A Ecovideoendoscopia consiste na associação de um transdutor
ecográfico a um endoscópio flexível. Essa técnica
permite colocá-lo em todos os pontos acessíveis ao endoscópio
clássico.
Este procedimento permite o estudo detalhado das camadas da parede do sistema
digestório (esôfago, estômago, duodeno, reto e cólon),
o que não é possível com a videoendoscopia convencional,
ultra-sonografia, tomografia computadorizada e ressonância abdominal
(RM). O desenvolvimento de transdutores de alta freqüência introduzidos
no lume (interior) desses órgãos, permite o estudo da arquitetura
da parede, com a observação de detalhes como a divisão
em cinco ou mais camadas, dependendo da capacidade operacional do instrumento
(5 a 30 Mhz).

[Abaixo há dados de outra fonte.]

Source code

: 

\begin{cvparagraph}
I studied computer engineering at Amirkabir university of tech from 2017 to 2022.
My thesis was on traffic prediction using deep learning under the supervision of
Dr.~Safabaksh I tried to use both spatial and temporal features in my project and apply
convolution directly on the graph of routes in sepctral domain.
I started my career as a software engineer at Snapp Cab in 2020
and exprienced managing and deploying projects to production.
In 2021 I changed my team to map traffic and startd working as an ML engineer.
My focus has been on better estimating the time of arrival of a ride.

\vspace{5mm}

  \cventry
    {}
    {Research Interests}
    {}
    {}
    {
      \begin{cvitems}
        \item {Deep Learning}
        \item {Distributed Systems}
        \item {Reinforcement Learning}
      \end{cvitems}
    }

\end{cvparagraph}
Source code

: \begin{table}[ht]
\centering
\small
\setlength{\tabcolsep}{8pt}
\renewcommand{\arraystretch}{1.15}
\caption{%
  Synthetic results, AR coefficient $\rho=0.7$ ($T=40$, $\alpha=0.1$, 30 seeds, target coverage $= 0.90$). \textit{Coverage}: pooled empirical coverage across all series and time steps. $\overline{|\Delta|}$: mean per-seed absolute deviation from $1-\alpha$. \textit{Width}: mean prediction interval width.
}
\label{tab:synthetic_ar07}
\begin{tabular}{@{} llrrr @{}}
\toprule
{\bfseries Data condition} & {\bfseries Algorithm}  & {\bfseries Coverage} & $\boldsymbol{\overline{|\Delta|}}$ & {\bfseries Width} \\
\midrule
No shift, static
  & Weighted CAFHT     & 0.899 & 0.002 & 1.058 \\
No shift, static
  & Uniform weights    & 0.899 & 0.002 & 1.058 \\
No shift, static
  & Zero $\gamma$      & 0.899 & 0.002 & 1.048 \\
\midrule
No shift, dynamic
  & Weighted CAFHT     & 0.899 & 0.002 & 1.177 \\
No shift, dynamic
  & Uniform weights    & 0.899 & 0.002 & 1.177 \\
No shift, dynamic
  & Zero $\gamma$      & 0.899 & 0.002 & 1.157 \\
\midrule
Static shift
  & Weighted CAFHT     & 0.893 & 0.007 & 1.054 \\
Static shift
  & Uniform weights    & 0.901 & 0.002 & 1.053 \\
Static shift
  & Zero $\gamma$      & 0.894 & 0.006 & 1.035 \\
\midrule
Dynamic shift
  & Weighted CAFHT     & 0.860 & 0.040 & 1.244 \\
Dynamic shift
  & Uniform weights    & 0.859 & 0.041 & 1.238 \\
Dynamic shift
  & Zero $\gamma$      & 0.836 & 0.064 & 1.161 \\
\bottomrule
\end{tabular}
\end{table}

Além disso, ela fornece detalhes de outros órgãos
e regiões pouco acessíveis a outros métodos de imagem
como o pâncreas, a porção distal do colédoco e
a papila duodenal.
Sua melhor aplicação é no estadiamento (avaliação
da extensão) dos tumores esofageanos, gástricos, retais e colônicos
e diagnóstico de lesões submucosas do aparelho digestório.

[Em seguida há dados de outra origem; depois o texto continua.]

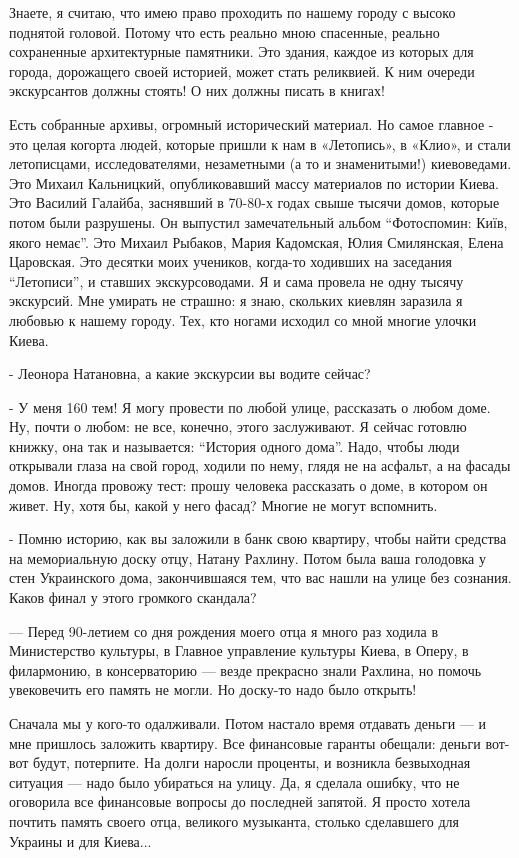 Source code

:Знаете, я считаю, что имею право проходить по нашему городу с высоко поднятой
головой. Потому что есть реально мною спасенные, реально сохраненные
архитектурные памятники. Это здания, каждое из которых для города, дорожащего
своей историей, может стать реликвией. К ним очереди экскурсантов должны
стоять! О них должны писать в книгах! 

Есть собранные архивы, огромный исторический материал. Но самое главное - это
целая когорта людей, которые пришли к нам в «Летопись», в «Клио», и стали
летописцами, исследователями, незаметными (а то и знаменитыми!) киевоведами.
Это Михаил Кальницкий, опубликовавший массу материалов по истории Киева. Это
Василий Галайба, заснявший в 70-80-х годах свыше тысячи домов, которые потом
были разрушены. Он выпустил замечательный альбом “Фотоспомин: Київ, якого
немає”. Это Михаил Рыбаков, Мария Кадомская, Юлия Смилянская, Елена Царовская.
Это десятки моих учеников, когда-то ходивших на заседания “Летописи”, и ставших
экскурсоводами. Я и сама провела не одну тысячу экскурсий. Мне умирать не
страшно: я знаю, скольких киевлян заразила я любовью к нашему городу. Тех, кто
ногами исходил со мной многие улочки Киева. 

- Леонора Натановна, а какие экскурсии вы водите сейчас?

- У меня 160 тем! Я могу провести по любой улице, рассказать о любом доме. Ну,
почти о любом: не все, конечно, этого заслуживают. Я сейчас готовлю книжку, она
так и называется: \enquote{История одного дома}. Надо, чтобы люди открывали глаза на
свой город, ходили по нему, глядя не на асфальт, а на фасады домов. Иногда
провожу тест: прошу человека рассказать о доме, в котором он живет. Ну, хотя
бы, какой у него фасад? Многие не могут вспомнить. 

- Помню историю, как вы заложили в банк свою квартиру, чтобы найти средства на
мемориальную доску отцу, Натану Рахлину. Потом была ваша голодовка у стен
Украинского дома, закончившаяся тем, что вас нашли на улице без сознания. Каков
финал у этого громкого скандала? 

— Перед 90-летием со дня рождения моего отца я много раз ходила в Министерство
культуры, в Главное управление культуры Киева, в Оперу, в филармонию, в
консерваторию — везде прекрасно знали Рахлина, но помочь увековечить его память
не могли. Но доску-то надо было открыть! 

Сначала мы у кого-то одалживали. Потом настало время отдавать деньги — и мне
пришлось заложить квартиру. Все финансовые гаранты обещали: деньги вот-вот
будут, потерпите. На долги наросли проценты, и возникла безвыходная ситуация —
надо было убираться на улицу. Да, я сделала ошибку, что не оговорила все
финансовые вопросы до последней запятой. Я просто хотела почтить память своего
отца, великого музыканта, столько сделавшего для Украины и для Киева...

Ela permite a análise de sua extensão loco-regional, além
de dar informações sobre metástases em nódulos
linfáticos próximos às lesões estudadas.
O exame é realizado em três fases:
1) Posicionamento do ecoendoscópio na posição ideal para
o início da obtenção das imagens ecográficas;
2) Estudo ultra-sonográfico e
3) Obtenção e gravação de imagens em vídeo-printer.
Preparo
prévio:
Preparação do intestino com dieta e ingestão de laxativos
especiais a fim de limpar o intestino grosso para permitir a realização
do exame pela visualização da mucosa.
Como
é feito:
Com sedação venosa profunda, em doses pequenas, e eventualmente,
quando necessário com a assistência de médico anestesiologista,
durante todo o exame.
Após o exame, o paciente é encaminhado para repouso onde permanece
por algum tempo sob observação, até que esteja em condições
de ser liberado.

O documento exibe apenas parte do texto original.